What have we done with our big problems instead? We’ve kicked the can down the road. On Russia, both George W. Bush and Barack Obama tried to be friends. Both were disappointed. Bush didn’t feel he could confront Iran while dealing with Afghanistan and Iraq, while Obama reached out a “hand of friendship.”

Administrations have seesawed back and forth on North Korea from sanctions to talks, sometimes shifting within a year. Both Bush and Obama proclaimed victory over terrorism. Both were wrong.

So what are the fruits of these policies? Putin’s Russia may be fundamentally weak, but it has never looked regionally stronger or more influential. It’s widely believed to be the source of the recent wave of ransomware attacks, to which we’ve made no effective public response.

Iran has won the Syrian war. According to the State Department, it remains the world’s top state sponsor of terrorism. And German intelligence says it continues to acquire nuclear technology. Yet, reportedly, the Trump administration plans to certify that Iran is complying with the terms of Obama’s nuclear deal.

North Korea has developed an ICBM that can reach Alaska. It already has a nuclear weapon. The Trump administration has talked tough, but its efforts to encourage China to help us out with our North Korean problem have, as in the past, been completely unsuccessful.

And then there’s terrorism. ISIS is going to fall, but that isn’t the end. It’s not even the end of the beginning, as the attacks in France, Belgium, and Britain over the last year show. We’re no closer to victory over Islamist terrorism now than we were on Sept. 10, 2001.

I accept that all of these problems are hard. And I agree that even the best U.S. policies can’t do more than make hard problems easier to cope with. But in every case, we’ve made hard problems even harder by trying to postpone reality, instead of confronting it.

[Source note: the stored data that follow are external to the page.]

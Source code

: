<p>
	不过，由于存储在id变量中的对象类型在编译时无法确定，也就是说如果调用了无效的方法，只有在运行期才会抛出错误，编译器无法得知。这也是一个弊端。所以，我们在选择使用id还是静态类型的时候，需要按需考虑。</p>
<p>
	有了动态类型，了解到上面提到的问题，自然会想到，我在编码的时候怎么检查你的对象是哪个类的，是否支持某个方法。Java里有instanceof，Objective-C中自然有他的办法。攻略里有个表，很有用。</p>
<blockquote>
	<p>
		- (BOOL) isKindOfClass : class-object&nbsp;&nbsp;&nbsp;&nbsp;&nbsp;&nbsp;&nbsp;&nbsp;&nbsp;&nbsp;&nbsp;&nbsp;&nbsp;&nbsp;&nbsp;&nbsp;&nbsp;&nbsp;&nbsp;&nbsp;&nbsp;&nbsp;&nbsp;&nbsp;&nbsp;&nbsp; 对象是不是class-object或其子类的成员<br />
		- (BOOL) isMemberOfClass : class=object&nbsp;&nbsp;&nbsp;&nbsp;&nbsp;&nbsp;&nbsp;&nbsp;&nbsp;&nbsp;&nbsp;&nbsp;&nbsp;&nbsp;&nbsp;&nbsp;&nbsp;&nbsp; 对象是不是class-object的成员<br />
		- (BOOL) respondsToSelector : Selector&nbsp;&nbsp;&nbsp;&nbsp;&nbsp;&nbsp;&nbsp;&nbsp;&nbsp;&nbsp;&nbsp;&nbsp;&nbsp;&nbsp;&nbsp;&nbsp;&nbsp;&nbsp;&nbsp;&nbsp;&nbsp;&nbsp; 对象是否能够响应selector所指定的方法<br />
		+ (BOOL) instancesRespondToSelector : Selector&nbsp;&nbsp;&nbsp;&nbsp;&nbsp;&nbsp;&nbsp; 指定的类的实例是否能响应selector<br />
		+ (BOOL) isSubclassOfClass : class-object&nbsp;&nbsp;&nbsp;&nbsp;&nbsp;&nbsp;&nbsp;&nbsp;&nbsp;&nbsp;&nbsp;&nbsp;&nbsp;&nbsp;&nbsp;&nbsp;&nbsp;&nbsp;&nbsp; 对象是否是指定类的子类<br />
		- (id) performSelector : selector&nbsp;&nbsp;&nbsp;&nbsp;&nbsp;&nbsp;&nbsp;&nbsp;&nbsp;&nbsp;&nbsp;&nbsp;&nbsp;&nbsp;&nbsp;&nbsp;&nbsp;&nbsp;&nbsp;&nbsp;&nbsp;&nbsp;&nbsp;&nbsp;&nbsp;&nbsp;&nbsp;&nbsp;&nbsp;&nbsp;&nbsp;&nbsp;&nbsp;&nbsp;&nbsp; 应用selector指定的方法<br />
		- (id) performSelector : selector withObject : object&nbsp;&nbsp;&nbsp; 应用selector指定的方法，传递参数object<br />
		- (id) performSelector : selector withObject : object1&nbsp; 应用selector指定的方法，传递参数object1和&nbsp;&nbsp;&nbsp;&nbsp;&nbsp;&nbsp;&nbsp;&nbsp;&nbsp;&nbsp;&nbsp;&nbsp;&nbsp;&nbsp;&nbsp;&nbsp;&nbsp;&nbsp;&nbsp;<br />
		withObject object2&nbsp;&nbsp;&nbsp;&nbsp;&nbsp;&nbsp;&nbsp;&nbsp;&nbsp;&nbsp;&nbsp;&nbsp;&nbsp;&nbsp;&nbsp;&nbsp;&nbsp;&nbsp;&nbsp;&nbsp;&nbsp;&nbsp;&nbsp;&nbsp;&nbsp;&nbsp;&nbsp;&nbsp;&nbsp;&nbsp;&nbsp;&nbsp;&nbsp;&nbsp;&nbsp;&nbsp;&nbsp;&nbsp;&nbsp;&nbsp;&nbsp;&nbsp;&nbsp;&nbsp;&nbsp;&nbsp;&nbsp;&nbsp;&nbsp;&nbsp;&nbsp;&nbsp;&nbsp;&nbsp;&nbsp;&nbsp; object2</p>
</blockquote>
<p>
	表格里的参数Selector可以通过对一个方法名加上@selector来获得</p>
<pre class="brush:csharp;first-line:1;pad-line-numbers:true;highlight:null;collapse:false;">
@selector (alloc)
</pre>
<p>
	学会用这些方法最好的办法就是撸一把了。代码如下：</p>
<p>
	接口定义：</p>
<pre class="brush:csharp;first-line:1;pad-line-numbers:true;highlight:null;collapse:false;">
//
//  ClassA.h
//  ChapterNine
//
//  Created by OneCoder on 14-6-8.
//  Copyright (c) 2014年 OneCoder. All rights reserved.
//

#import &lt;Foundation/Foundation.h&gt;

We’d be in a better place if we did just one simple thing: never give up any leverage we have (and indeed, look for ways to get more leverage) for the mere promise of a deal, or a pledge of better behavior. We should only yield our leverage in return for verifiable, permanent concessions.

Engagement doesn’t work with dictators. The only thing that works is power — American power.

You might say that sounds dangerous, that it’s safer to delay. Well, it’s a dangerous world. And you know what makes it more dangerous? Kicking the can down the road until our choices narrow so far that our only option is to give North Korea what it wants at the point not of a gun, but of a nuclear missile.